Example: High-Volume H&M Catalog Extraction

Goal: convert dynamic H&M category pages into structured JSON arrays of objects, at scale.

  • Queue:

    • Jobs like { type: "hm_extract", pageUrl: "...", page: 1 }
  • Worker:

    • Calls Retrieve with controls:

      const res = await fetch("https://api.multion.ai/v1/retrieve", {
        method: "POST",
        headers: {
          "Content-Type": "application/json",
          "X_MULTION_API_KEY": process.env.MULTION_API_KEY!
        },
        body: JSON.stringify({
          url: job.pageUrl,
          instructions: "Extract all product cards as JSON with fields: name, price, colors, productUrl, imageUrl.",
          renderJs: true,
          scrollToBottom: true,
          maxItems: 50
        })
      });
      
      const data = await res.json(); // JSON array of product objects
      
    • No need for long-lived sessions here; each job is independent.

  • Rate Limiter:

    • Caps Retrieve calls to stay within budget and avoid upstream throttling.

Example: Amazon Checkout Across Multiple Steps

Goal: multi-step purchase via a long-lived session.

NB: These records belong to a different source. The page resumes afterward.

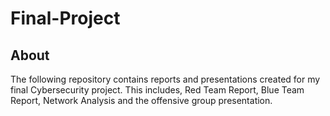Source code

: # Final-Project

## About

The following repository contains reports and presentations created for my final Cybersecurity project. This includes, Red Team Report, Blue Team Report, Network Analysis and the offensive group presentation.
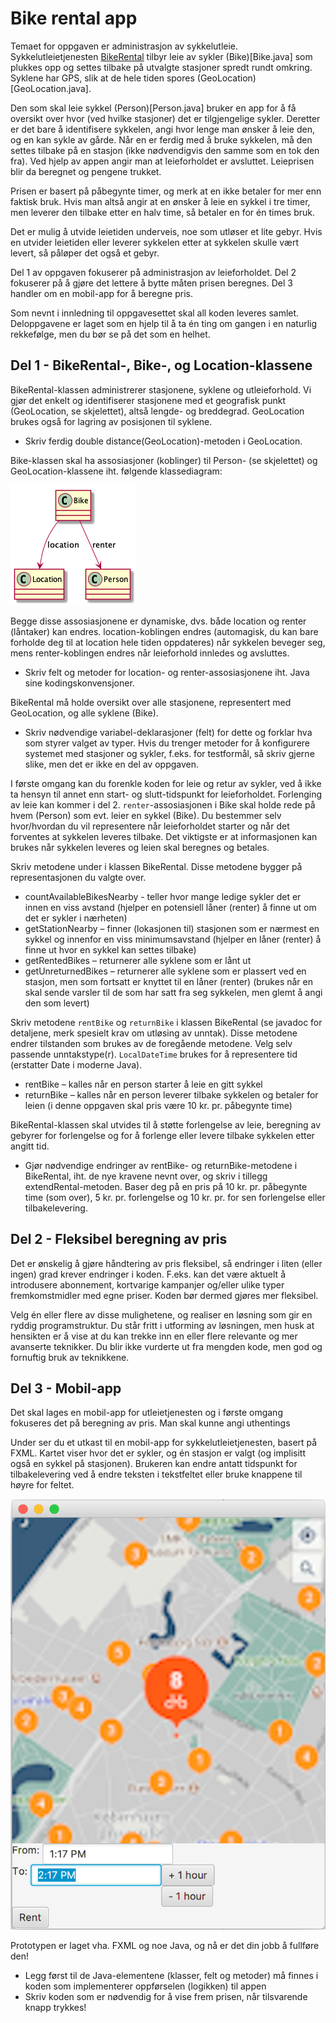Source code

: # Bike rental app

Temaet for oppgaven er administrasjon av sykkelutleie. Sykkelutleietjenesten [BikeRental](BikeRental.java) tilbyr leie av sykler (Bike)[Bike.java] som plukkes opp og settes tilbake på utvalgte stasjoner spredt rundt omkring. Syklene har GPS, slik at de hele tiden spores (GeoLocation)[GeoLocation.java].

Den som skal leie sykkel (Person)[Person.java] bruker en app for å få oversikt over hvor (ved hvilke stasjoner) det er tilgjengelige sykler. Deretter er det bare å identifisere sykkelen, angi hvor lenge man ønsker å leie den, og en kan sykle av gårde. Når en er ferdig med å bruke sykkelen, må den settes tilbake på en stasjon (ikke nødvendigvis den samme som en tok den fra). Ved hjelp av appen angir man at leieforholdet er avsluttet. Leieprisen blir da beregnet og pengene trukket.
 
Prisen er basert på påbegynte timer, og merk at en ikke betaler for mer enn faktisk bruk. Hvis man altså angir at en ønsker å leie en sykkel i tre timer, men leverer den tilbake etter en halv time, så betaler en for én times bruk.

Det er mulig å utvide leietiden underveis, noe som utløser et lite gebyr. Hvis en utvider leietiden eller leverer sykkelen etter at sykkelen skulle vært levert, så påløper det også et gebyr.

Del 1 av oppgaven fokuserer på administrasjon av leieforholdet. Del 2 fokuserer på å gjøre det lettere å bytte måten prisen beregnes. Del 3 handler om en mobil-app for å beregne pris.

Som nevnt i innledning til oppgavesettet skal all koden leveres samlet. Deloppgavene er laget som en hjelp til å ta én ting om gangen i en naturlig rekkefølge, men du bør se på det som en helhet. 

## Del 1 - BikeRental-, Bike-, og Location-klassene

BikeRental-klassen administrerer stasjonene, syklene og utleieforhold. Vi gjør det enkelt og identifiserer stasjonene med et geografisk punkt (GeoLocation, se skjelettet), altså lengde- og breddegrad. GeoLocation brukes også for lagring av posisjonen til syklene.

- Skriv ferdig double distance(GeoLocation)-metoden i GeoLocation.

Bike-klassen skal ha assosiasjoner (koblinger) til Person- (se skjelettet) og GeoLocation-klassene iht. følgende klassediagram:

![Klassediagram](part1.png)

Begge disse assosiasjonene er dynamiske, dvs. både location og renter (låntaker) kan endres. location-koblingen endres (automagisk, du kan bare forholde deg til at location hele tiden oppdateres) når sykkelen beveger seg, mens renter-koblingen endres når leieforhold innledes og avsluttes.

- Skriv felt og metoder for location- og renter-assosiasjonene iht. Java sine kodingskonvensjoner.

BikeRental må holde oversikt over alle stasjonene, representert med GeoLocation, og alle syklene (Bike).

- Skriv nødvendige variabel-deklarasjoner (felt) for dette og forklar hva som styrer valget av typer. Hvis du trenger metoder for å konfigurere systemet med stasjoner og sykler, f.eks. for testformål, så skriv gjerne slike, men det er ikke en del av oppgaven.

I første omgang kan du forenkle koden for leie og retur av sykler, ved å ikke ta hensyn til annet enn start- og slutt-tidspunkt for leieforholdet. Forlenging av leie kan kommer i del 2. `renter`-assosiasjonen i Bike skal holde rede på hvem (Person) som evt. leier en sykkel (Bike). Du bestemmer selv hvor/hvordan du vil representere når leieforholdet starter og når det forventes at sykkelen leveres tilbake. Det viktigste er at informasjonen kan brukes når sykkelen leveres og leien skal beregnes og betales.

Skriv metodene under i klassen BikeRental. Disse metodene bygger på representasjonen du valgte over.

- countAvailableBikesNearby - teller hvor mange ledige sykler det er innen en viss avstand (hjelper en potensiell låner (renter) å finne ut om det er sykler i nærheten)
- getStationNearby – finner (lokasjonen til) stasjonen som er nærmest en sykkel og innenfor en viss minimumsavstand (hjelper en låner (renter) å finne ut hvor en sykkel kan settes tilbake)
- getRentedBikes – returnerer alle syklene som er lånt ut
- getUnreturnedBikes – returnerer alle syklene som er plassert ved en stasjon, men som fortsatt er knyttet til en låner (renter)  (brukes når en skal sende varsler til de som har satt fra seg sykkelen, men glemt å angi den som levert)

Skriv metodene `rentBike` og `returnBike` i klassen BikeRental (se javadoc for detaljene, merk spesielt krav om utløsing av unntak). Disse metodene endrer tilstanden som brukes av de foregående metodene. Velg selv passende unntakstype(r). `LocalDateTime` brukes for å representere tid (erstatter Date i moderne Java).

- rentBike – kalles når en person starter å leie en gitt sykkel
- returnBike – kalles når en person leverer tilbake sykkelen og betaler for leien (i denne oppgaven skal pris være 10 kr. pr. påbegynte time)

BikeRental-klassen skal utvides til å støtte forlengelse av leie, beregning av gebyrer for forlengelse og for å forlenge eller levere tilbake sykkelen etter angitt tid.

- Gjør nødvendige endringer av rentBike- og returnBike-metodene i BikeRental, iht. de nye kravene nevnt over, og skriv i tillegg extendRental-metoden. Baser deg på en pris på 10 kr. pr. påbegynte time (som over), 5 kr. pr. forlengelse og 10 kr. pr. for sen forlengelse eller tilbakelevering.

## Del 2 - Fleksibel beregning av pris

Det er ønskelig å gjøre håndtering av pris fleksibel, så endringer i liten (eller ingen) grad krever endringer i koden. F.eks. kan det være aktuelt å introdusere abonnement, kortvarige kampanjer og/eller ulike typer fremkomstmidler med egne priser. Koden bør dermed gjøres mer fleksibel.

Velg én eller flere av disse mulighetene, og realiser en løsning som gir en ryddig programstruktur. Du står fritt i utforming av løsningen, men husk at hensikten er å vise at du kan trekke inn en eller flere relevante og mer avanserte teknikker. Du blir ikke vurderte ut fra mengden kode, men god og fornuftig bruk av teknikkene.

## Del 3 - Mobil-app

Det skal lages en mobil-app for utleietjenesten og i første omgang fokuseres det på beregning av pris. Man skal kunne angi uthentings


Under ser du et utkast til en mobil-app for sykkelutleietjenesten, basert på FXML. Kartet viser hvor det er sykler, og én stasjon er valgt (og implisitt også en sykkel på stasjonen). Brukeren kan endre antatt tidspunkt for tilbakelevering ved å endre teksten i tekstfeltet eller bruke knappene til høyre for feltet.

![App-utkast](bike-app.png)

Prototypen er laget vha. FXML og noe Java, og nå er det din jobb å fullføre den!

- Legg først til de Java-elementene (klasser, felt og metoder) må finnes i koden som implementerer oppførselen (logikken) til appen
- Skriv koden som er nødvendig for å vise frem prisen, når tilsvarende knapp trykkes!
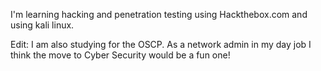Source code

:I'm learning hacking and penetration testing using Hackthebox.com and using kali linux.

Edit: I am also studying for the OSCP. As a network admin in my day job I think the move to Cyber Security would be a fun one!



<!--
**dylancow1/dylancow1** is a ✨ _special_ ✨ repository because its `README.md` (this file) appears on your GitHub profile.

Here are some ideas to get you started:

- 🔭 I’m currently working on ...
- 🌱 I’m currently learning ...
- 👯 I’m looking to collaborate on ...
- 🤔 I’m looking for help with ...
- 💬 Ask me about ...
- 📫 How to reach me: ...
- 😄 Pronouns: ...
- ⚡ Fun fact: ...
-->
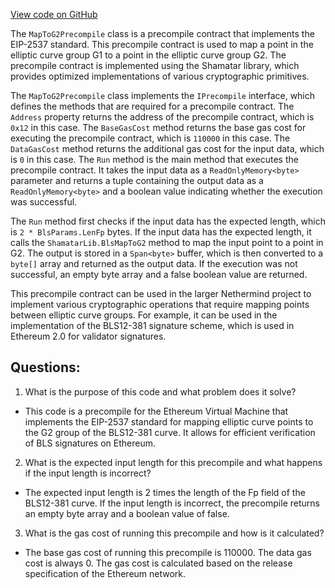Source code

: [View code on GitHub](https://github.com/NethermindEth/nethermind/src/Nethermind/Nethermind.Evm/Precompiles/Bls/Shamatar/MapToG2Precompile.cs)

The `MapToG2Precompile` class is a precompile contract that implements the EIP-2537 standard. This precompile contract is used to map a point in the elliptic curve group G1 to a point in the elliptic curve group G2. The precompile contract is implemented using the Shamatar library, which provides optimized implementations of various cryptographic primitives.

The `MapToG2Precompile` class implements the `IPrecompile` interface, which defines the methods that are required for a precompile contract. The `Address` property returns the address of the precompile contract, which is `0x12` in this case. The `BaseGasCost` method returns the base gas cost for executing the precompile contract, which is `110000` in this case. The `DataGasCost` method returns the additional gas cost for the input data, which is `0` in this case. The `Run` method is the main method that executes the precompile contract. It takes the input data as a `ReadOnlyMemory<byte>` parameter and returns a tuple containing the output data as a `ReadOnlyMemory<byte>` and a boolean value indicating whether the execution was successful.

The `Run` method first checks if the input data has the expected length, which is `2 * BlsParams.LenFp` bytes. If the input data has the expected length, it calls the `ShamatarLib.BlsMapToG2` method to map the input point to a point in G2. The output is stored in a `Span<byte>` buffer, which is then converted to a `byte[]` array and returned as the output data. If the execution was not successful, an empty byte array and a false boolean value are returned.

This precompile contract can be used in the larger Nethermind project to implement various cryptographic operations that require mapping points between elliptic curve groups. For example, it can be used in the implementation of the BLS12-381 signature scheme, which is used in Ethereum 2.0 for validator signatures.
## Questions: 
 1. What is the purpose of this code and what problem does it solve?
- This code is a precompile for the Ethereum Virtual Machine that implements the EIP-2537 standard for mapping elliptic curve points to the G2 group of the BLS12-381 curve. It allows for efficient verification of BLS signatures on Ethereum.

2. What is the expected input length for this precompile and what happens if the input length is incorrect?
- The expected input length is 2 times the length of the Fp field of the BLS12-381 curve. If the input length is incorrect, the precompile returns an empty byte array and a boolean value of false.

3. What is the gas cost of running this precompile and how is it calculated?
- The base gas cost of running this precompile is 110000. The data gas cost is always 0. The gas cost is calculated based on the release specification of the Ethereum network.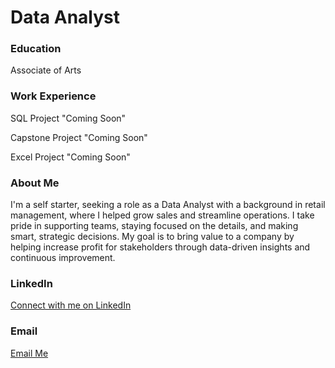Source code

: # Data Analyst

### Education
Associate of Arts

### Work Experience
SQL Project "Coming Soon"

Capstone Project "Coming Soon"

Excel Project "Coming Soon"


### About Me
I'm a self starter, seeking a role as a Data Analyst with a background in retail management, where I helped grow sales and streamline operations. I take pride in supporting teams, staying focused on the details, and making smart, strategic decisions. My goal is to bring value to a company by helping increase profit for stakeholders through data-driven insights and continuous improvement.

### LinkedIn
[Connect with me on LinkedIn](https://www.linkedin.com/public-profile/settings?lipi=urn%3Ali%3Apage%3Ad_flagship3_profile_self_edit_contact-info%3Ba6vUdlbIQ6%2B6%2FRRFGkmCsQ%3D%3D)

### Email
[Email Me](mailto:derickanthonypullen@gmail.com)
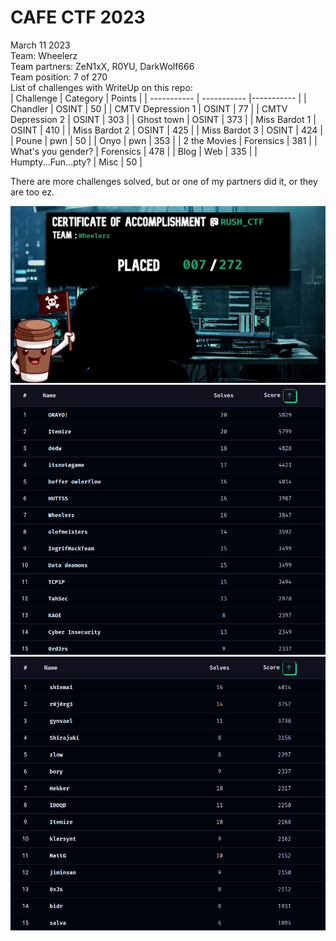 # CAFE CTF 2023
March 11 2023  
Team: Wheelerz  
Team partners: ZeN1xX, R0YU, DarkWolf666  
Team position: 7 of 270  
List of challenges with WriteUp on this repo:  
| Challenge | Category | Points |
| ----------- | ----------- |----------- |
| Chandler | OSINT | 50 |
| CMTV Depression 1 | OSINT | 77 |
| CMTV Depression 2 | OSINT | 303 |
| Ghost town | OSINT | 373 |
| Miss Bardot 1 | OSINT | 410 |
| Miss Bardot 2 | OSINT | 425 |
| Miss Bardot 3 | OSINT | 424 |
| Poune | pwn | 50 |
| Onyo | pwn | 353 |
| 2 the Movies | Forensics | 381 |
| What's you gender? | Forensics | 478 |
| Blog | Web | 335 |
| Humpty...Fun...pty? | Misc | 50 |

There are more challenges solved, but or one of my partners did it, or they are too ez.



![certificate](./Certificate.png)
![Top Teams](./topTeams.png)
![Top Players](./topPlayers.png)

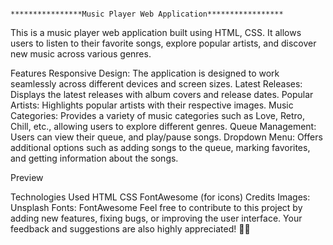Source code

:                                                                           ****************Music Player Web Application*****************

                                                                          
This is a music player web application built using HTML, CSS. It allows users to listen to their favorite songs, explore popular artists, and discover new music across various genres.

Features
Responsive Design: The application is designed to work seamlessly across different devices and screen sizes.
Latest Releases: Displays the latest releases with album covers and release dates.
Popular Artists: Highlights popular artists with their respective images.
Music Categories: Provides a variety of music categories such as Love, Retro, Chill, etc., allowing users to explore different genres.
Queue Management: Users can view  their queue, and play/pause songs.
Dropdown Menu: Offers additional options such as adding songs to the queue, marking favorites, and getting information about the songs.

Preview

Technologies Used
HTML
CSS
FontAwesome (for icons)
Credits
Images: Unsplash
Fonts: FontAwesome
Feel free to contribute to this project by adding new features, fixing bugs, or improving the user interface. Your feedback and suggestions are also highly appreciated! 🎵🎶
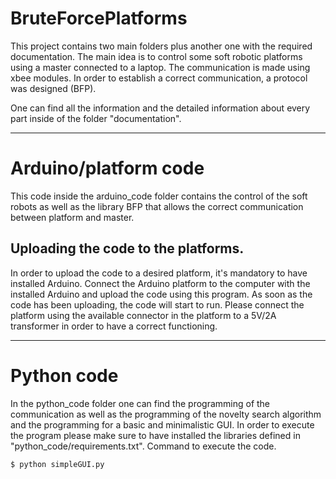 # BruteForcePlatforms

This project contains two main folders plus another one with the required documentation.
The main idea is to control some soft robotic platforms using a master connected to a laptop. The communication is
made using xbee modules. In order to establish a correct communication, a protocol was designed (BFP).

One can find all the information and the detailed information about every part inside
of the folder "documentation".
* * *
# Arduino/platform code

This code inside the arduino_code folder contains the control of the soft robots as well as the library BFP that allows the correct communication
between platform and master.

## Uploading the code to the platforms.

In order to upload the code to a desired platform, it's mandatory to have installed Arduino. Connect the Arduino
platform to the computer with the installed Arduino and upload the code using this program. As soon as the code has been
uploading, the code will start to run. Please connect the platform using the available connector in the platform to a
5V/2A transformer in order to have a correct functioning.

* * *

# Python code

In the python_code folder one can find the programming of the communication as well as the programming of the novelty search
algorithm and the programming for a basic and minimalistic GUI. In order to execute the program please make sure to
have installed the libraries defined in "python_code/requirements.txt". Command to execute the code.

    $ python simpleGUI.py

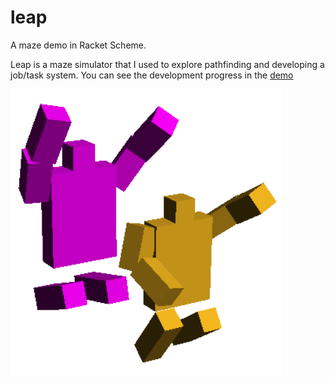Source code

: # leap
A maze demo in Racket Scheme.


Leap is a maze simulator that I used to explore pathfinding and developing a job/task system. You can see the development progress in the [demo](demo)

![Leaping figures]( ohyeah.png )
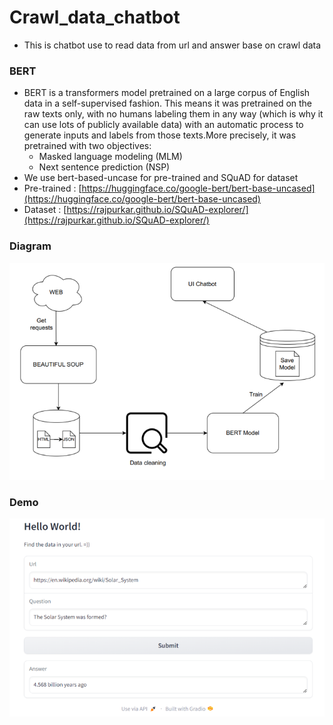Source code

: # Crawl_data_chatbot


- This is chatbot use to read data from url and answer base on crawl data 

### BERT
- BERT is a transformers model pretrained on a large corpus of English data in a self-supervised fashion. This means it was pretrained on the raw texts only, with no humans labeling them in any way (which is why it can use lots of publicly available data) with an automatic process to generate inputs and labels from those texts.More precisely, it was pretrained with two objectives:
    - Masked language modeling (MLM)
    - Next sentence prediction (NSP)
- We use bert-based-uncase for pre-trained and SQuAD for dataset
- Pre-trained : [https://huggingface.co/google-bert/bert-base-uncased](https://huggingface.co/google-bert/bert-base-uncased)
- Dataset : [https://rajpurkar.github.io/SQuAD-explorer/](https://rajpurkar.github.io/SQuAD-explorer/)
### Diagram
![diagram](./diagram.webp)

###  Demo
![demo](./demo.webp)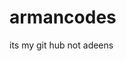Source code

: # armancodes
its my git hub not adeens
<html lang="en">
<head>
    <meta charset="UTF-8">
    <meta name="viewport" content="width=device-width, initial-scale=1.0">
    <title>Portfolio</title>
    <style>
        .img{
            background-color: black;
            display: inline;
        }
        .para{
            height: 100%;
            width: 100%;
            background-color: red;
            color: white;
        }
        .body{

        }
    </style>
</head>
<body>
    <div class="aboutme">
        <p class="para">
            <p>Lorem ipsum, dolor sit amet consectetur adipisicing elit. Recusandae aut odio tempora, adipisci obcaecati placeat deleniti itaque labore minima et numquam tenetur ullam ducimus tempore aspernatur sunt reprehenderit, illo nam.
            </p>
            Lorem ipsum dolor sit, amet consectetur adipisicing elit. Quae harum fuga modi possimus aliquid voluptatum quos veritatis facere. Alias, aspernatur.
        </p>
        <img class="img" src="https://media.istockphoto.com/id/517188688/photo/mountain-landscape.jpg?s=612x612&w=0&k=20&c=A63koPKaCyIwQWOTFBRWXj_PwCrR4cEoOw2S9Q7yVl8=" alt="">
    </div>
</body>
</html>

  • Session-orchestrator creates/returns session_id for workflowRunId.
  • Queue:
    • amazon_order:add_to_cart
    • amazon_order:review_cart
    • amazon_order:checkout
  • Workers:
    • Always call Agent API with the orchestrator-provided session_id.
  • Rate Limiter:
    • Only a controlled number of expensive checkout workflows run concurrently.

Final Verdict

For MultiOn concurrency, the safest default is to treat sessions as durable state, calls as metered resources, and workers as stateless executors:

  • Use a central job queue + stateless workers as your backbone for running many parallel agents.
  • Wrap Agent API (V1 Beta) and Retrieve calls in a token-bucket rate limiter so you don’t learn about limits from “402 Payment Required” logs.
  • Introduce a dedicated session-orchestrator when workflows span multiple steps and you need tight control over session_id reuse and ordering.

If your current stack is a pile of brittle Playwright/Selenium scripts, this architecture gives you the same coverage—Amazon ordering, X posting, H&M extraction—without maintaining a browser farm. Intent goes in (cmd + url + optional session_id), MultiOn’s secure remote sessions execute in the browser with native proxy support, and you get structured JSON or workflow completion out.